In addition, in order to confirm the survival of viable bacteria and coliform bacteria in the prepared test bacterial solution, the number of bacteria was measured by the following method. First, two thin fabrics of clean gauze are cut into 4 cm square (16 cm ² ), and two sheets of gauze for viable bacteria and coliform bacteria are prepared as contact surfaces for the stamp medium. A plastic 150 mm x 100 mm x 5 mm plate Two pieces of cut gauze were placed on the surface of the slab after a commercially available Saran Wrap (registered trademark) was laid.
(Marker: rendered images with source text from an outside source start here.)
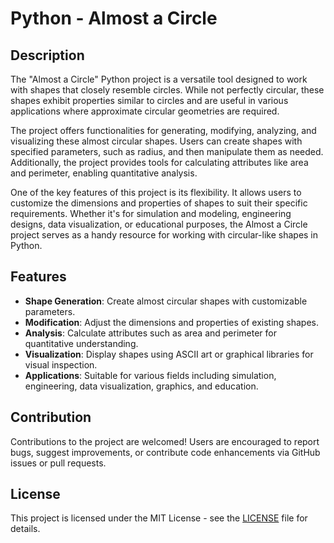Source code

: # Python - Almost a Circle

## Description
The "Almost a Circle" Python project is a versatile tool designed to work with shapes that closely resemble circles. While not perfectly circular, these shapes exhibit properties similar to circles and are useful in various applications where approximate circular geometries are required.

The project offers functionalities for generating, modifying, analyzing, and visualizing these almost circular shapes. Users can create shapes with specified parameters, such as radius, and then manipulate them as needed. Additionally, the project provides tools for calculating attributes like area and perimeter, enabling quantitative analysis.

One of the key features of this project is its flexibility. It allows users to customize the dimensions and properties of shapes to suit their specific requirements. Whether it's for simulation and modeling, engineering designs, data visualization, or educational purposes, the Almost a Circle project serves as a handy resource for working with circular-like shapes in Python.

## Features
- **Shape Generation**: Create almost circular shapes with customizable parameters.
- **Modification**: Adjust the dimensions and properties of existing shapes.
- **Analysis**: Calculate attributes such as area and perimeter for quantitative understanding.
- **Visualization**: Display shapes using ASCII art or graphical libraries for visual inspection.
- **Applications**: Suitable for various fields including simulation, engineering, data visualization, graphics, and education.

## Contribution
Contributions to the project are welcomed! Users are encouraged to report bugs, suggest improvements, or contribute code enhancements via GitHub issues or pull requests.

## License
This project is licensed under the MIT License - see the [LICENSE](LICENSE) file for details.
Next, the total amount of the plastic plate, Saran Wrap (registered trademark), and two gauze sheets was adjusted to a zero base point using a measuring instrument and reset, and each test bacterial solution and the diluted sterilized water were taken out with a pipette. Then, 1 g of each solution was uniformly dropped into two sheets of gauze and wetted. Next, two wet gauze and the surface of the stamp medium are brought into contact with each other. After culturing at 37 ° C. for 48 hours with a Franky, the control specimen components are transferred to the surface of the medium using the stamp medium. The number of bacteria (colonies) that grew was counted.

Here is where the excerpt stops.